Исходный импульс «Посетителя музея» мне кажется искренним и благородным. Меру обобщения в фильме я сразу же подвергла сомнению – по-моему, речь идет не обо всем человечестве. «Посетитель музея» преломил характерное умонастроение нашего времени и нашего места – то, что можно назвать «русским ужасом». Сочетание в одном притчевом пространстве более-менее чистенького цивилизованного мира, по инерции дожевывающего остатки своей цивилизованности (образ Станции и ее хозяев), и резервации уродов, сохраняющих, однако, и тоску, и веру во что-то, – это гиперболизированное сочетание европейского и русского миров. Пересекающий эти миры Посетитель – лирическая фигура, лицо от автора.

Но это вовсе не лишенное смысла построение губит единственное обстоятельство: недостаток художественной силы.

При таких словах обычно многие критики останавливаются, поскольку им кажется, что все сказано. На самом деле с этого-то и надо начинать рассуждения: а собственно, что это такое – недостаток художественной силы? Глобальность, обобщенность картины поддерживается цепью гипербол, простых преувеличений. Скажем, нынче рождается некоторое количество дебилов – стало быть, умножив это число на пять-восемь, мы получим целый мир дебилов. Нынче выбрасывается множество мусора и грязи на землю, под землю, в воду и т. д. – умножив это число на сто-двести, получим образ вселенской помойки. Если у человека в душе тоска – он громко воет, если путь его опасен – то со всех сторон его окружает свирепый шторм, и т. д.

Этот способ обобщения можно пояснить следующим образом: представьте себе писателя, который, желая придать выразительность своему произведению, к каждому эпитету добавлял бы «очень», «ужасно» или «чрезвычайно», и мы читали бы такой текст: «по берегу чрезвычайно бушующего моря шел ужасно маленький человек.
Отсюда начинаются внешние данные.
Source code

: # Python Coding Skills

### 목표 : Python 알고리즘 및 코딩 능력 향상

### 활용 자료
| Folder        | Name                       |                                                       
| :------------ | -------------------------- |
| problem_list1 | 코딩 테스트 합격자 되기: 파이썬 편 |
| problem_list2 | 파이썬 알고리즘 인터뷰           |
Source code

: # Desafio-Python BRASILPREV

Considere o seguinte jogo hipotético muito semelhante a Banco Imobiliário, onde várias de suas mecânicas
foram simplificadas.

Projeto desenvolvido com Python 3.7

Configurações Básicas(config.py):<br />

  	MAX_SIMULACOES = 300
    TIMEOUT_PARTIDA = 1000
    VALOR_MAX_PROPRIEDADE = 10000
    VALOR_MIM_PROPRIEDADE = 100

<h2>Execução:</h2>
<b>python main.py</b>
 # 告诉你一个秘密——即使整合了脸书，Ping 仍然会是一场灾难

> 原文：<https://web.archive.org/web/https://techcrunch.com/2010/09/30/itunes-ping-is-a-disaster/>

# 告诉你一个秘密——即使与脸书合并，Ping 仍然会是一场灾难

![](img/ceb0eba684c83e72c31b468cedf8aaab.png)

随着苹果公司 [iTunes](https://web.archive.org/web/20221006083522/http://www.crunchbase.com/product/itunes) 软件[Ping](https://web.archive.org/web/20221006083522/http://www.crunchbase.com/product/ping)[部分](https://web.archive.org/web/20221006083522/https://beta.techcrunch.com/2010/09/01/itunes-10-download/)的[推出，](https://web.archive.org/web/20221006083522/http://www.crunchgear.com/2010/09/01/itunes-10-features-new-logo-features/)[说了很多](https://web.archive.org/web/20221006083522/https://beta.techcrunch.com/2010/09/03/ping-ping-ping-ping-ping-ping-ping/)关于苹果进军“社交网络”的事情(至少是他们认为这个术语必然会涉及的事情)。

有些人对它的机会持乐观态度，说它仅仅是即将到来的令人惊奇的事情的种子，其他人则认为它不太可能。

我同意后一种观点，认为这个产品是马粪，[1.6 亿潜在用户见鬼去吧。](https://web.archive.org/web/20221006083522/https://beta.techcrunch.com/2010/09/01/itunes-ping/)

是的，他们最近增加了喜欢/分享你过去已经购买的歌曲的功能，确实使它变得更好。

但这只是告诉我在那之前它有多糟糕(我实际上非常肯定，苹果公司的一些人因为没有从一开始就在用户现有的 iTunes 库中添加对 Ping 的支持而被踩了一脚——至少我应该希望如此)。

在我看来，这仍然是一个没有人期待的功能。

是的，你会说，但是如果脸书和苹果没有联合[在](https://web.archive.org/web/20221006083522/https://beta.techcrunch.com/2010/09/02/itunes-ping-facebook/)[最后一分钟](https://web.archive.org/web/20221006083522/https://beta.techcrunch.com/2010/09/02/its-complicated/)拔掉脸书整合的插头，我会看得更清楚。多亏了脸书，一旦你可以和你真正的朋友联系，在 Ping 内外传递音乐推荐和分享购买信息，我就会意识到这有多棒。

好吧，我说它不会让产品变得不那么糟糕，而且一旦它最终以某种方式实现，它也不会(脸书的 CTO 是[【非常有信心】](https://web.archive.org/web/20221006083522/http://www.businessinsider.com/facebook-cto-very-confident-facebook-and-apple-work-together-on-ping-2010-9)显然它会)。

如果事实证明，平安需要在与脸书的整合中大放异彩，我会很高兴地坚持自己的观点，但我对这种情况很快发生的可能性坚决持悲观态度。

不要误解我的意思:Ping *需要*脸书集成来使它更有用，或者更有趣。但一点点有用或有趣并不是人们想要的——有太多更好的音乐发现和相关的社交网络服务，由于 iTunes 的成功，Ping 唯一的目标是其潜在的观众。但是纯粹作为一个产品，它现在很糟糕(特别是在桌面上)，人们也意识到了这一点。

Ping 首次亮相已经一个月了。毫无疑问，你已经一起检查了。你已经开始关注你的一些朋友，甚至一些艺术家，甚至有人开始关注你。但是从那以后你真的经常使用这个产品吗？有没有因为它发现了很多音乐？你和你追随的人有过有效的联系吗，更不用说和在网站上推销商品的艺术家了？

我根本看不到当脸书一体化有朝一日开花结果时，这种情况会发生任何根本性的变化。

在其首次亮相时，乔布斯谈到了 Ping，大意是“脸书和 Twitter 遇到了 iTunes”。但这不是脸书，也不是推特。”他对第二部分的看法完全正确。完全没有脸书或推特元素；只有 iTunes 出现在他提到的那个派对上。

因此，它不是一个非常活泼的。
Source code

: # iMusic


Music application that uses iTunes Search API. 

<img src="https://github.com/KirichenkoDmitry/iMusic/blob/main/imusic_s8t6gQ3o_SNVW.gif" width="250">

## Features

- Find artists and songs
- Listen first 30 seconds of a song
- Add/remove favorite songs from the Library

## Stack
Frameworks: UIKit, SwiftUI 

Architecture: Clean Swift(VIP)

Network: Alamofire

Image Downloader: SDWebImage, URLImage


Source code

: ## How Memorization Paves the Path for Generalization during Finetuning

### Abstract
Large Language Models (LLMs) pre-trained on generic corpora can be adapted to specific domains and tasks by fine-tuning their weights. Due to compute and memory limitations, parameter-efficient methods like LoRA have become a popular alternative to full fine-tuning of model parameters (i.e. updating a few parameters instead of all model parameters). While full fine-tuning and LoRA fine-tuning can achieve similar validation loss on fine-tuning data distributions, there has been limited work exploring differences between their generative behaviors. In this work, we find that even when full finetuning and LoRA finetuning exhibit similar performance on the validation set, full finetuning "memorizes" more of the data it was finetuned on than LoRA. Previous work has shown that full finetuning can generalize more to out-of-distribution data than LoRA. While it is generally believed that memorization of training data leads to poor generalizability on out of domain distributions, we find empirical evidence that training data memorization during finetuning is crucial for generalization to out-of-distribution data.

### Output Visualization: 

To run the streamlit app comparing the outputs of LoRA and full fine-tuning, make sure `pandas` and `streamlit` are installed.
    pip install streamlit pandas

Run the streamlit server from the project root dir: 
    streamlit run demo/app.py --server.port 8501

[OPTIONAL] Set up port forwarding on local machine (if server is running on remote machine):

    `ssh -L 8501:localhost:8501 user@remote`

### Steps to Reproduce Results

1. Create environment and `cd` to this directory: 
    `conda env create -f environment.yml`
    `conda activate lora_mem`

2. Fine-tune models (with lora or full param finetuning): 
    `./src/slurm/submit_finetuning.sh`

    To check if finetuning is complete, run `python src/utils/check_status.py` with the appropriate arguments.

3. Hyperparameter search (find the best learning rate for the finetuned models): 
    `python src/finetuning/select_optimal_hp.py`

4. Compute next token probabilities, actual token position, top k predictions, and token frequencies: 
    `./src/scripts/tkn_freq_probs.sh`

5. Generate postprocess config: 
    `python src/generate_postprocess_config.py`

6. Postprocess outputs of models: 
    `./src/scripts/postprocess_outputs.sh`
Он очень страдал за ужасно несчастливое человечество и чрезвычайно жалел очень бедных людей».

«Посетителя музея» как зрительскую картину могла бы спасти занимательность сюжета. Ведь художественная сила вовсе не есть вещь непременная и обязательная даже в такого рода фильмах – но занимательность сюжета презирается так дружно и так упорно на Петроградской стороне! Даже если режиссеру случайно попадается действительно занимательный сценарий, с эффектными поворотами действия, с интересными персонажами, он ухитряется и его как-то раздробить и обратить в невнятицу. Да ведь любовь к хорошему сюжету – в крови у человека, причем с ростом образования она обычно растет, а не убывает. Эта любовь не бессмысленная, не пошлая – так выражается на свой лад тяга к разумной упорядоченности хаоса жизни, к музыке, к мелодии…

На том участке сада, который возделывает уже несколько лет Сергей Овчаров, теперь неспокойно. Про то, как спорят сегодня о русской истории, русском самосознании, можно было бы написать обширный трактат. «Оно» Овчарова – огромный фильм по своей исходной идее: вооружившись Щедриным, пройти по русской истории от Гостомысла до апокалиптического будущего.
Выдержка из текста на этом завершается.